• _TASK BRIEF_: Please write out the listing beneath this sentence exactly, from its first line to the line with "- [Features](#features)", and stop there.

• _SOURCE MATERIAL_:
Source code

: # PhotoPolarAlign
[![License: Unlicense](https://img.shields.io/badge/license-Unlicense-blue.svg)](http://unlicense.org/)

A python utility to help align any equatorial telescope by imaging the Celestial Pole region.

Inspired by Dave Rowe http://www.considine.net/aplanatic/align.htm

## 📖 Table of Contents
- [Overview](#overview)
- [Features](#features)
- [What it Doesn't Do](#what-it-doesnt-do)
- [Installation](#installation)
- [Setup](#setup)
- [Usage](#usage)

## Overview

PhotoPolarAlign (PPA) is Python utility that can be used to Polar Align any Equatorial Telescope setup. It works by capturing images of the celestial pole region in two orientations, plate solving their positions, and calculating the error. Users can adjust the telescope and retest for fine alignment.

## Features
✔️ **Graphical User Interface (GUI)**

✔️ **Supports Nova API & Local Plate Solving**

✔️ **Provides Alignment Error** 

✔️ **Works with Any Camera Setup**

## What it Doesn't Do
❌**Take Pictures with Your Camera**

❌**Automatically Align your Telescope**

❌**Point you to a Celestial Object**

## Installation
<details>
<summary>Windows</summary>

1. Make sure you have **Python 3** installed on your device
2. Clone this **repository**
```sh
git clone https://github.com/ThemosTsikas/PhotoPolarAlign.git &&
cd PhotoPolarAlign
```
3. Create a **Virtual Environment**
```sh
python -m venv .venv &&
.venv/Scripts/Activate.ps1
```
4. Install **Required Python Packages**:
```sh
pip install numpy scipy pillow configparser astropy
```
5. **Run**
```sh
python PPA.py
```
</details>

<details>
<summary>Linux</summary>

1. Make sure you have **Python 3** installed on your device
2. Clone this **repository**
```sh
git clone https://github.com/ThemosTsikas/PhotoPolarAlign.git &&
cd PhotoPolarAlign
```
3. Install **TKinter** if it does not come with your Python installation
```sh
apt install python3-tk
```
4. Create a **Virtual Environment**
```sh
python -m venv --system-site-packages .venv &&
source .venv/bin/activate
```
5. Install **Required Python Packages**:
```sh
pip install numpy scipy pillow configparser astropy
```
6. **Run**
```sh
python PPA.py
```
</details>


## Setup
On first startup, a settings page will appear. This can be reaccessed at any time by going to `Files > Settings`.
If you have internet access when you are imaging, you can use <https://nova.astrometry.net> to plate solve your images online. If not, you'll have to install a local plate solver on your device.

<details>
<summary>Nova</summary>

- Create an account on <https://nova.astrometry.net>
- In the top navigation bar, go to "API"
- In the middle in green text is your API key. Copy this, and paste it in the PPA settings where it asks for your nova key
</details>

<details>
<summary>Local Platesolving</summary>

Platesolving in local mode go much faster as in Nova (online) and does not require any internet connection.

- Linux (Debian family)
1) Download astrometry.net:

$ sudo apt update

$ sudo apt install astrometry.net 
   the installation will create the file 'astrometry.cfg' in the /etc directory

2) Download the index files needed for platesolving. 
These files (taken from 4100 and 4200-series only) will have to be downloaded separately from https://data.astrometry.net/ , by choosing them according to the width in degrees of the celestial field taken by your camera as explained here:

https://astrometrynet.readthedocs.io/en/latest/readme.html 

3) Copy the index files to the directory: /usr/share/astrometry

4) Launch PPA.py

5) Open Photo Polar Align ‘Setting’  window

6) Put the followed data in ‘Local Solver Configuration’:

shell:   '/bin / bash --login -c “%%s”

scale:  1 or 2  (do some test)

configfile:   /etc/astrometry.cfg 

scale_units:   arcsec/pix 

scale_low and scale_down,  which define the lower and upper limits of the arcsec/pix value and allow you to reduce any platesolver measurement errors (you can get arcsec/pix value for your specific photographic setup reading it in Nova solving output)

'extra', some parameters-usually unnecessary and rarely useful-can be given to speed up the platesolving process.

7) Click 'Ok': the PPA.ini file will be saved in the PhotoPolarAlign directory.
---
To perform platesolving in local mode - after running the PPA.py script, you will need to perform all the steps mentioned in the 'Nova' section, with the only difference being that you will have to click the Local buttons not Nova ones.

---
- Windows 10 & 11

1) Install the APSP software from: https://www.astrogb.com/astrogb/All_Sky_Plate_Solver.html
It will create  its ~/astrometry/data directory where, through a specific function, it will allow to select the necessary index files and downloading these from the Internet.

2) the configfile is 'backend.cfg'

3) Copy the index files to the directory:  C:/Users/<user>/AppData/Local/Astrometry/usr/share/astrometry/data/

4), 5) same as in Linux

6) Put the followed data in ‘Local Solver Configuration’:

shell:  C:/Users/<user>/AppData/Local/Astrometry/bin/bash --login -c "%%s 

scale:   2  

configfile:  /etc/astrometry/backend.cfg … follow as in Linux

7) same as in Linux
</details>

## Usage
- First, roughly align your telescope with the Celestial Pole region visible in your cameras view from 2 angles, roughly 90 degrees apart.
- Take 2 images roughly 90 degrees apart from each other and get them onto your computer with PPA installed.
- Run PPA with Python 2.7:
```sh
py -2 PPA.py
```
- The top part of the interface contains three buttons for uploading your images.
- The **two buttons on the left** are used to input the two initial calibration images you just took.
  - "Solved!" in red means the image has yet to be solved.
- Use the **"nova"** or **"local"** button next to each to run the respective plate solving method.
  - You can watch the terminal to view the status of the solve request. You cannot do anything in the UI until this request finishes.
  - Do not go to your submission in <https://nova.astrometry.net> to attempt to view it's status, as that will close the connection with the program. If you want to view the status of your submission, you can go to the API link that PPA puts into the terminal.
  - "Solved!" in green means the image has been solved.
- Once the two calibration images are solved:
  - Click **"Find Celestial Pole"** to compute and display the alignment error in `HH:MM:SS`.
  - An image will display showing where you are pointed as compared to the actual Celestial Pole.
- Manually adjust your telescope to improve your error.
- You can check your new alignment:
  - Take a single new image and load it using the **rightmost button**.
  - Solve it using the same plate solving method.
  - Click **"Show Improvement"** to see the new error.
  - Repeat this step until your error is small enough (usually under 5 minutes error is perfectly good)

• _EXERCISE SOLUTION_:
Source code

: # PhotoPolarAlign
[![License: Unlicense](https://img.shields.io/badge/license-Unlicense-blue.svg)](http://unlicense.org/)

A python utility to help align any equatorial telescope by imaging the Celestial Pole region.

Inspired by Dave Rowe http://www.considine.net/aplanatic/align.htm

## 📖 Table of Contents
- [Overview](#overview)
- [Features](#features)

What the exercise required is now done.